Courts will likely have more trouble deciding the hearsay nature of medical histories taken by doctors and nurses during their examinations of children. The more specialized the exam, and the closer the connection between medical examiners and law enforcement, the more likely such histories will be deemed testimonial.

Similar line-drawing challenges will concern statements children make to school counselors, psychologists, teachers, coaches, and ministers. A person’s status as a mandated reporter of child abuse may be found to carry enough flavor of government agent to tip the balance in a close case.

The opinion raises the possibility that even questioning by parents could sometimes be deemed to produce testimonial hearsay.

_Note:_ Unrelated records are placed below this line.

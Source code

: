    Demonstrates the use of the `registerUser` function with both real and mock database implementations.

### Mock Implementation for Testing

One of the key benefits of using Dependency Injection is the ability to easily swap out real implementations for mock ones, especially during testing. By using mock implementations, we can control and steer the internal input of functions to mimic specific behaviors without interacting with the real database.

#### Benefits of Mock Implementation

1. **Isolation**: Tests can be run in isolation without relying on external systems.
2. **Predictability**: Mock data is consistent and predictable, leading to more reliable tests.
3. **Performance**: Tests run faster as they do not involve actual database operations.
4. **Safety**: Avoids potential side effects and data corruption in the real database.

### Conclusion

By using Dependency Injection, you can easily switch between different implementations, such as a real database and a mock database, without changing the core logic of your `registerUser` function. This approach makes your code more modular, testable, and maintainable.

A quarter-century of confrontation doctrine discarded

The Court said that most of its prior Confrontation Clause cases had reached results consistent with the rule it was announcing, but it acknowledged that they had done so without using that rule. The one recent case in which it acknowledged that the result might well have been different under the new rule was White v. Illinois, 502 U.S. 346 (1992), where the admission of a child’s statements to a police investigator was upheld.

The Crawford opinion had nothing kind to say about the confrontation doctrine developed in the Court’s cases since 1980. Those cases said that the Confrontation Clause permitted the use of hearsay at trial if it fell within a “firmly rooted hearsay exception” or a judge determined that it bore “particularized guarantees of trustworthiness.” The Crawford opinion said,

Admitting statements deemed reliable by a judge is fundamentally at odds with the right of confrontation. To be sure, the Clause’s ultimate goal is to ensure reliability of evidence, but it is a procedural rather than a substantive guarantee. It commands, not that evidence be reliable, but that reliability be assessed in a particular manner: by testing in the crucible of cross-examination.

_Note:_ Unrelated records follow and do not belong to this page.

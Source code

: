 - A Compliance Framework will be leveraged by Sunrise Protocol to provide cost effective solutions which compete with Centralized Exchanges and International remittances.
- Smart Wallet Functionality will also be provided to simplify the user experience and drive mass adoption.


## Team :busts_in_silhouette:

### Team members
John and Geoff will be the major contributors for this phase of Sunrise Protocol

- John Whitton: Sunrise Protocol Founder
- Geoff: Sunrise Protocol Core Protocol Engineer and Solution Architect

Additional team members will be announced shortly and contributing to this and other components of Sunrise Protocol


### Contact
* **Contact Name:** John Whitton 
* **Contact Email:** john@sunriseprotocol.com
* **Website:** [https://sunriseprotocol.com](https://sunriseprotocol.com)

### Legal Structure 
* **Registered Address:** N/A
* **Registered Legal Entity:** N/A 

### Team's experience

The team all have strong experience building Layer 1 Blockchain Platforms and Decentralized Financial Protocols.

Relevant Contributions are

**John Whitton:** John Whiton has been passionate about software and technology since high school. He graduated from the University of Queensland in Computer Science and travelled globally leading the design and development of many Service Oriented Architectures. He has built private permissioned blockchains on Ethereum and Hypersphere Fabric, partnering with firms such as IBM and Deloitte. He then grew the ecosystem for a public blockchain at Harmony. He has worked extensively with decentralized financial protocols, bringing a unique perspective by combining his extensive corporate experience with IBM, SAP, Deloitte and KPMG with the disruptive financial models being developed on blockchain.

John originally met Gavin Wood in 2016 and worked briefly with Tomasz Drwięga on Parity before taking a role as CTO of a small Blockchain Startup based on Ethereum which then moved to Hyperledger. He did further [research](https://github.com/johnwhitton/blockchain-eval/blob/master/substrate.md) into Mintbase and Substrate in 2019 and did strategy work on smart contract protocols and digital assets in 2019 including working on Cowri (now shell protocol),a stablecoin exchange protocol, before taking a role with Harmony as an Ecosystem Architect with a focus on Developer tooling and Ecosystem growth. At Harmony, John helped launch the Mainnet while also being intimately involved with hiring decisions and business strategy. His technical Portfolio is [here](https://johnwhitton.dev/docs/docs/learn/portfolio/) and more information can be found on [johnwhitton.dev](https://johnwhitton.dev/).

In one of the opinion’s pithiest sentences, the Court said, “Dispensing with confrontation because testimony is obviously reliable is akin to dispensing with jury trial because a defendant is obviously guilty.”

The Court observed that permitting judges to admit hearsay they found reliable had failed to protect against “even core confrontation violations.” Judges would identify various factors that related to reliability and then so apply them to the facts at hand that reliability was usually found. “Some courts [wound] up attaching the same significance to opposite facts,” the Court said. The Colorado Supreme Court, for example, found a statement more reliable in one case because it was made “immediately after” the events, yet found another statement, in another case, more reliable because two years had passed before it was made.

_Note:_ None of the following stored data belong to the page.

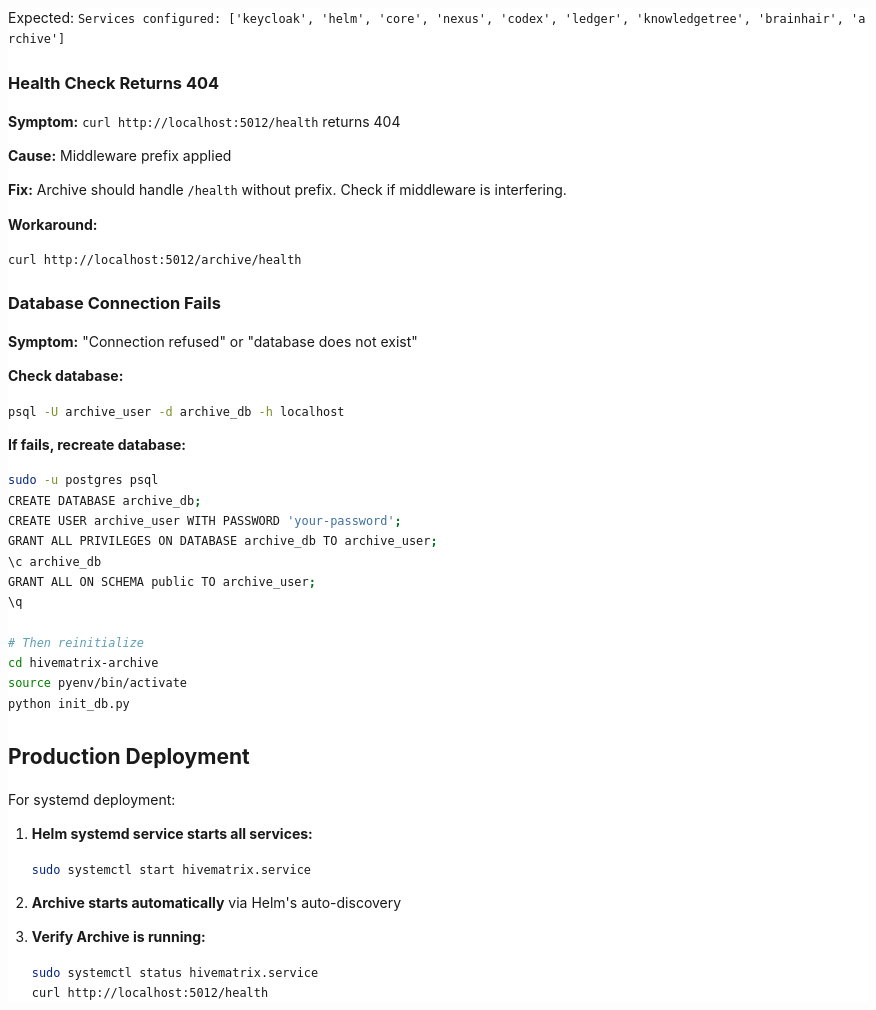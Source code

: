 Expected: `Services configured: ['keycloak', 'helm', 'core', 'nexus', 'codex', 'ledger', 'knowledgetree', 'brainhair', 'archive']`

### Health Check Returns 404

**Symptom:** `curl http://localhost:5012/health` returns 404

**Cause:** Middleware prefix applied

**Fix:** Archive should handle `/health` without prefix. Check if middleware is interfering.

**Workaround:**
```bash
curl http://localhost:5012/archive/health
```

### Database Connection Fails

**Symptom:** "Connection refused" or "database does not exist"

**Check database:**
```bash
psql -U archive_user -d archive_db -h localhost
```

**If fails, recreate database:**
```bash
sudo -u postgres psql
CREATE DATABASE archive_db;
CREATE USER archive_user WITH PASSWORD 'your-password';
GRANT ALL PRIVILEGES ON DATABASE archive_db TO archive_user;
\c archive_db
GRANT ALL ON SCHEMA public TO archive_user;
\q

# Then reinitialize
cd hivematrix-archive
source pyenv/bin/activate
python init_db.py
```

## Production Deployment

For systemd deployment:

1. **Helm systemd service starts all services:**
   ```bash
   sudo systemctl start hivematrix.service
   ```

2. **Archive starts automatically** via Helm's auto-discovery

3. **Verify Archive is running:**
   ```bash
   sudo systemctl status hivematrix.service
   curl http://localhost:5012/health
   ```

“By replacing categorical constitutional guarantees with open-ended balancing tests,” the Court said, “we do violence to their design. Vague standards are manipulable.” (This criticism could be applied– and perhaps now will be—to many other multiple factor tests in criminal procedure.)

Under the Crawford decision, the federal Confrontation Clause does not exclude any hearsay from a trial if the declarant testifies at the trial– even if at trial he or she contradicts the hearsay or professes no memory of the events recounted in the hearsay. Only evidence rules and state confrontation clauses will regulate the admission of hearsay when the declarant testifies at trial.

Over the past 25 years, many states have adopted special hearsay rules for children’s allegations of abuse. These rules have been tailored to the confrontation doctrine discarded by the Crawford decision. Among the issues now likely to be litigated is whether those rules retain any vitality, even in cases where the child who made the statement does testify at trial. If they do not, then there will be no procedure to admit child hearsay, whether or not the child testifies, until states adopt revised rules for the purpose.